Everything that existed would be supplanted with every new production run. Every new production run would carry the flavour of that moment.
It was just a month later when the first casks of Fusion Beer were delivered to the tasting committee of the Workington Craft Beer Association,
It was a beer tasting that nobody would forget, although many still struggle to remember.
In Fusion Beer, George Knight had been true to his opening statement.
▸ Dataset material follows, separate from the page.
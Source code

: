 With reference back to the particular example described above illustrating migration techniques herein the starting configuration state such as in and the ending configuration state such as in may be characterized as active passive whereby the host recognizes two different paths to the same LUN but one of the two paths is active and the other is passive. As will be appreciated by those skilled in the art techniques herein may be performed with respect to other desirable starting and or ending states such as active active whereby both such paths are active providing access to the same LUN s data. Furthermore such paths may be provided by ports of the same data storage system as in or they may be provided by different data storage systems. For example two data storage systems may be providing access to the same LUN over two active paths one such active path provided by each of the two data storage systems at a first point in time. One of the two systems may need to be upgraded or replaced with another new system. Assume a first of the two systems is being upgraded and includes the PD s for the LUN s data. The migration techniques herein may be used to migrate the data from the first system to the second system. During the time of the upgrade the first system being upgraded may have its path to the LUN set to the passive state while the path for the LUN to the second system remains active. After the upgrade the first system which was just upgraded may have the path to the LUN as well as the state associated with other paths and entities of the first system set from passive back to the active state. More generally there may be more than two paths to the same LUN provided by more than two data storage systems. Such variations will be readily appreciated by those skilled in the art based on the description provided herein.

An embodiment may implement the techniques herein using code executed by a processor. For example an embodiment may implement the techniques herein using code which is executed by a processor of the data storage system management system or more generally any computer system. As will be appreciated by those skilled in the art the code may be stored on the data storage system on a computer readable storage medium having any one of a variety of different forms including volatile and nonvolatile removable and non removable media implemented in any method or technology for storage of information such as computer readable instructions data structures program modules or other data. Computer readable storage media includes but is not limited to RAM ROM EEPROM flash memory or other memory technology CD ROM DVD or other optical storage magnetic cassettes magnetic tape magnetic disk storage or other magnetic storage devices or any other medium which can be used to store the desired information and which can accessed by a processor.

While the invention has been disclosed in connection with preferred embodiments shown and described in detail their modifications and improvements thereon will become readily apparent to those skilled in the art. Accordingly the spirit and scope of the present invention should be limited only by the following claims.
The bottom of a beer glass is the best lens through which to view the World.
He had composed a mixture of herbs that established the base notes of the beer flavour; but then he had embraced the challenging, and added obscure herbal higher notes with the complete freedom of their composition handed to the Brew Master.
At that time the competitors’ craft beers carried brand names reflecting no more than their marketing; such as Bone Shaker, Founders and Trophy.
Fusion beers were produced with names that reflected the power of their herbal mixtures, as chosen by the ever-more creative Brew Masters.
There was ‘See Through’ Fusion Beer and ‘Forget it’ Fusion Beer. There was ‘Language Leveller’, there was ‘Wrap Up’ and there was the refreshing, rose-tinted ‘Perspicacity’ Fusion Beer.
In response to a first sip of ‘Perspicacity’ one beer-tasting participant commented, ‘It is the taste of an angel that has just tripped over me.’
Ten minutes later, when staring through the bottom of his glass, the same participant added, ‘Real power is not to be found in your ability to act, it is to be found in your ability to see. I can see things now, that I should have seen long before now. It is most, most unsettling being able to see so much through the bottom of a beer glass.’
‘Well’, he then said throwing the spent beer glass to the floor, ‘it is too late now.’
At that time, late in that long evening of beer tasting, nobody was listening. The Members of the Working Craft Beer Society, the few that remained that is, all agreed on this one point.
‘Nobody was listening and somebody really should have been.’